__What the exercise asks__
Only one stretch of the data below is needed. Output the lines from the one with "sur **Ordre de retour**." up to and including the one with "Les commandes client peuvent", exactly as they stand.
• • • • •
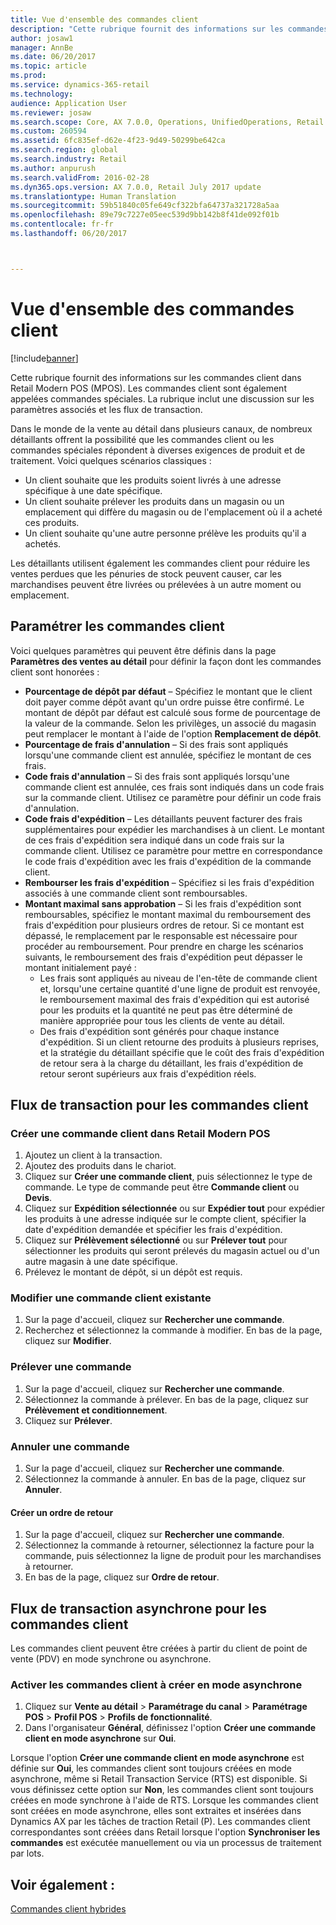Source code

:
 ```yaml
---
title: Vue d'ensemble des commandes client
description: "Cette rubrique fournit des informations sur les commandes client dans Retail Modern POS (MPOS). Les commandes client sont également appelées commandes spéciales. La rubrique inclut une discussion sur les paramètres associés et les flux de transaction."
author: josaw1
manager: AnnBe
ms.date: 06/20/2017
ms.topic: article
ms.prod: 
ms.service: dynamics-365-retail
ms.technology: 
audience: Application User
ms.reviewer: josaw
ms.search.scope: Core, AX 7.0.0, Operations, UnifiedOperations, Retail
ms.custom: 260594
ms.assetid: 6fc835ef-d62e-4f23-9d49-50299be642ca
ms.search.region: global
ms.search.industry: Retail
ms.author: anpurush
ms.search.validFrom: 2016-02-28
ms.dyn365.ops.version: AX 7.0.0, Retail July 2017 update
ms.translationtype: Human Translation
ms.sourcegitcommit: 59b51840c05fe649cf322bfa64737a321728a5aa
ms.openlocfilehash: 89e79c7227e05eec539d9bb142b8f41de092f01b
ms.contentlocale: fr-fr
ms.lasthandoff: 06/20/2017



---
```


# <a name="customer-orders-overview"></a>Vue d'ensemble des commandes client

[!include[banner](includes/banner.md)]


Cette rubrique fournit des informations sur les commandes client dans Retail Modern POS (MPOS). Les commandes client sont également appelées commandes spéciales. La rubrique inclut une discussion sur les paramètres associés et les flux de transaction.

Dans le monde de la vente au détail dans plusieurs canaux, de nombreux détaillants offrent la possibilité que les commandes client ou les commandes spéciales répondent à diverses exigences de produit et de traitement. Voici quelques scénarios classiques :

-   Un client souhaite que les produits soient livrés à une adresse spécifique à une date spécifique.
-   Un client souhaite prélever les produits dans un magasin ou un emplacement qui diffère du magasin ou de l'emplacement où il a acheté ces produits.
-   Un client souhaite qu'une autre personne prélève les produits qu'il a achetés.

Les détaillants utilisent également les commandes client pour réduire les ventes perdues que les pénuries de stock peuvent causer, car les marchandises peuvent être livrées ou prélevées à un autre moment ou emplacement.

## <a name="set-up-customer-orders"></a>Paramétrer les commandes client
Voici quelques paramètres qui peuvent être définis dans la page **Paramètres des ventes au détail** pour définir la façon dont les commandes client sont honorées :

-   **Pourcentage de dépôt par défaut** – Spécifiez le montant que le client doit payer comme dépôt avant qu'un ordre puisse être confirmé. Le montant de dépôt par défaut est calculé sous forme de pourcentage de la valeur de la commande. Selon les privilèges, un associé du magasin peut remplacer le montant à l'aide de l'option **Remplacement de dépôt**.
-   **Pourcentage de frais d'annulation** – Si des frais sont appliqués lorsqu'une commande client est annulée, spécifiez le montant de ces frais.
-   **Code frais d'annulation** – Si des frais sont appliqués lorsqu'une commande client est annulée, ces frais sont indiqués dans un code frais sur la commande client. Utilisez ce paramètre pour définir un code frais d'annulation.
-   **Code frais d'expédition** – Les détaillants peuvent facturer des frais supplémentaires pour expédier les marchandises à un client. Le montant de ces frais d'expédition sera indiqué dans un code frais sur la commande client. Utilisez ce paramètre pour mettre en correspondance le code frais d'expédition avec les frais d'expédition de la commande client.
-   **Rembourser les frais d'expédition** – Spécifiez si les frais d'expédition associés à une commande client sont remboursables.
-   **Montant maximal sans approbation** – Si les frais d'expédition sont remboursables, spécifiez le montant maximal du remboursement des frais d'expédition pour plusieurs ordres de retour. Si ce montant est dépassé, le remplacement par le responsable est nécessaire pour procéder au remboursement. Pour prendre en charge les scénarios suivants, le remboursement des frais d'expédition peut dépasser le montant initialement payé :
    -   Les frais sont appliqués au niveau de l'en-tête de commande client et, lorsqu'une certaine quantité d'une ligne de produit est renvoyée, le remboursement maximal des frais d'expédition qui est autorisé pour les produits et la quantité ne peut pas être déterminé de manière appropriée pour tous les clients de vente au détail.
    -   Des frais d'expédition sont générés pour chaque instance d'expédition. Si un client retourne des produits à plusieurs reprises, et la stratégie du détaillant spécifie que le coût des frais d'expédition de retour sera à la charge du détaillant, les frais d'expédition de retour seront supérieurs aux frais d'expédition réels.

## <a name="transaction-flow-for-customer-orders"></a>Flux de transaction pour les commandes client
### <a name="create-a-customer-order-in-retail-modern-pos"></a>Créer une commande client dans Retail Modern POS

1.  Ajoutez un client à la transaction.
2.  Ajoutez des produits dans le chariot.
3.  Cliquez sur **Créer une commande client**, puis sélectionnez le type de commande. Le type de commande peut être **Commande client** ou **Devis**.
4.  Cliquez sur **Expédition sélectionnée** ou sur **Expédier tout** pour expédier les produits à une adresse indiquée sur le compte client, spécifier la date d'expédition demandée et spécifier les frais d'expédition.
5.  Cliquez sur **Prélèvement sélectionné** ou sur **Prélever tout** pour sélectionner les produits qui seront prélevés du magasin actuel ou d'un autre magasin à une date spécifique.
6.  Prélevez le montant de dépôt, si un dépôt est requis.

### <a name="edit-an-existing-customer-order"></a>Modifier une commande client existante

1.  Sur la page d'accueil, cliquez sur **Rechercher une commande**.
2.  Recherchez et sélectionnez la commande à modifier. En bas de la page, cliquez sur **Modifier**.

### <a name="pick-up-an-order"></a>Prélever une commande

1.  Sur la page d'accueil, cliquez sur **Rechercher une commande**.
2.  Sélectionnez la commande à prélever. En bas de la page, cliquez sur **Prélèvement et conditionnement**.
3.  Cliquez sur **Prélever**.

### <a name="cancel-an-order"></a>Annuler une commande

1.  Sur la page d'accueil, cliquez sur **Rechercher une commande**.
2.  Sélectionnez la commande à annuler. En bas de la page, cliquez sur **Annuler**.

#### <a name="create-a-return-order"></a>Créer un ordre de retour

1.  Sur la page d'accueil, cliquez sur **Rechercher une commande**.
2.  Sélectionnez la commande à retourner, sélectionnez la facture pour la commande, puis sélectionnez la ligne de produit pour les marchandises à retourner.
3.  En bas de la page, cliquez sur **Ordre de retour**.

## <a name="asynchronous-transaction-flow-for-customer-orders"></a>Flux de transaction asynchrone pour les commandes client
Les commandes client peuvent être créées à partir du client de point de vente (PDV) en mode synchrone ou asynchrone.

### <a name="enable-customer-orders-to-be-created-in-asynchronous-mode"></a>Activer les commandes client à créer en mode asynchrone

1.  Cliquez sur **Vente au détail** &gt; **Paramétrage du canal** &gt; **Paramétrage POS** &gt; **Profil POS** &gt; **Profils de fonctionnalité**.
2.  Dans l'organisateur **Général**, définissez l'option **Créer une commande client en mode asynchrone** sur **Oui**.

Lorsque l'option **Créer une commande client en mode asynchrone** est définie sur **Oui**, les commandes client sont toujours créées en mode asynchrone, même si Retail Transaction Service (RTS) est disponible. Si vous définissez cette option sur **Non**, les commandes client sont toujours créées en mode synchrone à l'aide de RTS. Lorsque les commandes client sont créées en mode asynchrone, elles sont extraites et insérées dans Dynamics AX par les tâches de traction Retail (P). Les commandes client correspondantes sont créées dans Retail lorsque l'option **Synchroniser les commandes** est exécutée manuellement ou via un processus de traitement par lots.

<a name="see-also"></a>Voir également :
--------

[Commandes client hybrides](hybrid-customer-orders.md)




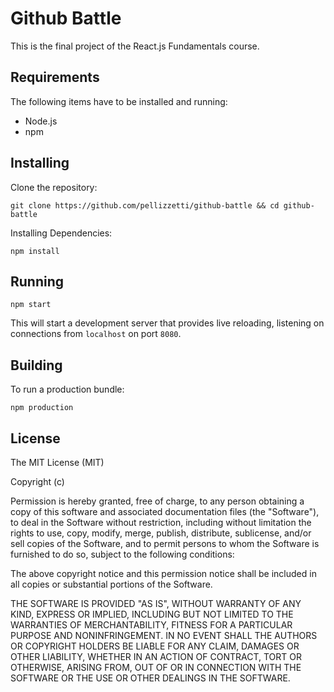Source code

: # Github Battle

This is the final project of the React.js Fundamentals course.

## Requirements

The following items have to be installed and running:

* Node.js
* npm

## Installing

Clone the repository:

```
git clone https://github.com/pellizzetti/github-battle && cd github-battle
```

Installing Dependencies:

```
npm install
```

## Running

```
npm start
```

This will start a development server that provides live reloading, listening on connections from `localhost` on port `8080`.

## Building

To run a production bundle:

```
npm production
```

## License

The MIT License (MIT)

Copyright (c)

Permission is hereby granted, free of charge, to any person obtaining a copy
of this software and associated documentation files (the "Software"), to deal
in the Software without restriction, including without limitation the rights
to use, copy, modify, merge, publish, distribute, sublicense, and/or sell
copies of the Software, and to permit persons to whom the Software is
furnished to do so, subject to the following conditions:

The above copyright notice and this permission notice shall be included in
all copies or substantial portions of the Software.

THE SOFTWARE IS PROVIDED "AS IS", WITHOUT WARRANTY OF ANY KIND, EXPRESS OR
IMPLIED, INCLUDING BUT NOT LIMITED TO THE WARRANTIES OF MERCHANTABILITY,
FITNESS FOR A PARTICULAR PURPOSE AND NONINFRINGEMENT. IN NO EVENT SHALL THE
AUTHORS OR COPYRIGHT HOLDERS BE LIABLE FOR ANY CLAIM, DAMAGES OR OTHER
LIABILITY, WHETHER IN AN ACTION OF CONTRACT, TORT OR OTHERWISE, ARISING FROM,
OUT OF OR IN CONNECTION WITH THE SOFTWARE OR THE USE OR OTHER DEALINGS IN
THE SOFTWARE.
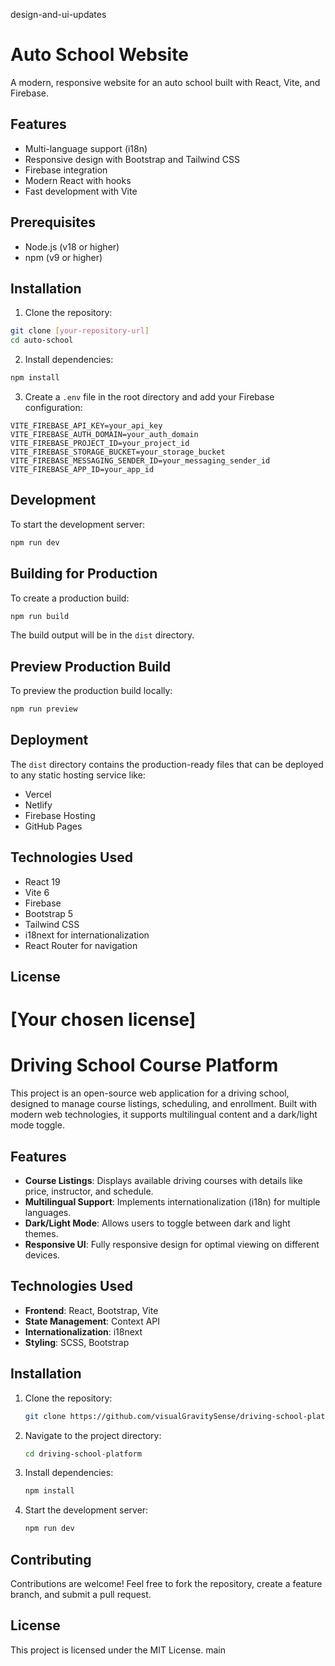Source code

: design-and-ui-updates
# Auto School Website

A modern, responsive website for an auto school built with React, Vite, and Firebase.

## Features

- Multi-language support (i18n)
- Responsive design with Bootstrap and Tailwind CSS
- Firebase integration
- Modern React with hooks
- Fast development with Vite

## Prerequisites

- Node.js (v18 or higher)
- npm (v9 or higher)

## Installation

1. Clone the repository:
```bash
git clone [your-repository-url]
cd auto-school
```

2. Install dependencies:
```bash
npm install
```

3. Create a `.env` file in the root directory and add your Firebase configuration:
```
VITE_FIREBASE_API_KEY=your_api_key
VITE_FIREBASE_AUTH_DOMAIN=your_auth_domain
VITE_FIREBASE_PROJECT_ID=your_project_id
VITE_FIREBASE_STORAGE_BUCKET=your_storage_bucket
VITE_FIREBASE_MESSAGING_SENDER_ID=your_messaging_sender_id
VITE_FIREBASE_APP_ID=your_app_id
```

## Development

To start the development server:

```bash
npm run dev
```

## Building for Production

To create a production build:

```bash
npm run build
```

The build output will be in the `dist` directory.

## Preview Production Build

To preview the production build locally:

```bash
npm run preview
```

## Deployment

The `dist` directory contains the production-ready files that can be deployed to any static hosting service like:
- Vercel
- Netlify
- Firebase Hosting
- GitHub Pages

## Technologies Used

- React 19
- Vite 6
- Firebase
- Bootstrap 5
- Tailwind CSS
- i18next for internationalization
- React Router for navigation

## License

[Your chosen license]
=======
# Driving School Course Platform

This project is an open-source web application for a driving school, designed to manage course listings, scheduling, and enrollment. Built with modern web technologies, it supports multilingual content and a dark/light mode toggle.

## Features
- **Course Listings**: Displays available driving courses with details like price, instructor, and schedule.
- **Multilingual Support**: Implements internationalization (i18n) for multiple languages.
- **Dark/Light Mode**: Allows users to toggle between dark and light themes.
- **Responsive UI**: Fully responsive design for optimal viewing on different devices.

## Technologies Used
- **Frontend**: React, Bootstrap, Vite
- **State Management**: Context API
- **Internationalization**: i18next
- **Styling**: SCSS, Bootstrap

## Installation
1. Clone the repository:
   ```sh
   git clone https://github.com/visualGravitySense/driving-school-platform.git
   ```
2. Navigate to the project directory:
   ```sh
   cd driving-school-platform
   ```
3. Install dependencies:
   ```sh
   npm install
   ```
4. Start the development server:
   ```sh
   npm run dev
   ```

## Contributing
Contributions are welcome! Feel free to fork the repository, create a feature branch, and submit a pull request.

## License
This project is licensed under the MIT License.
 main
• • • • •
__Exercise solution__
3.  En bas de la page, cliquez sur **Ordre de retour**.

## <a name="asynchronous-transaction-flow-for-customer-orders"></a>Flux de transaction asynchrone pour les commandes client
Les commandes client peuvent être créées à partir du client de point de vente (PDV) en mode synchrone ou asynchrone.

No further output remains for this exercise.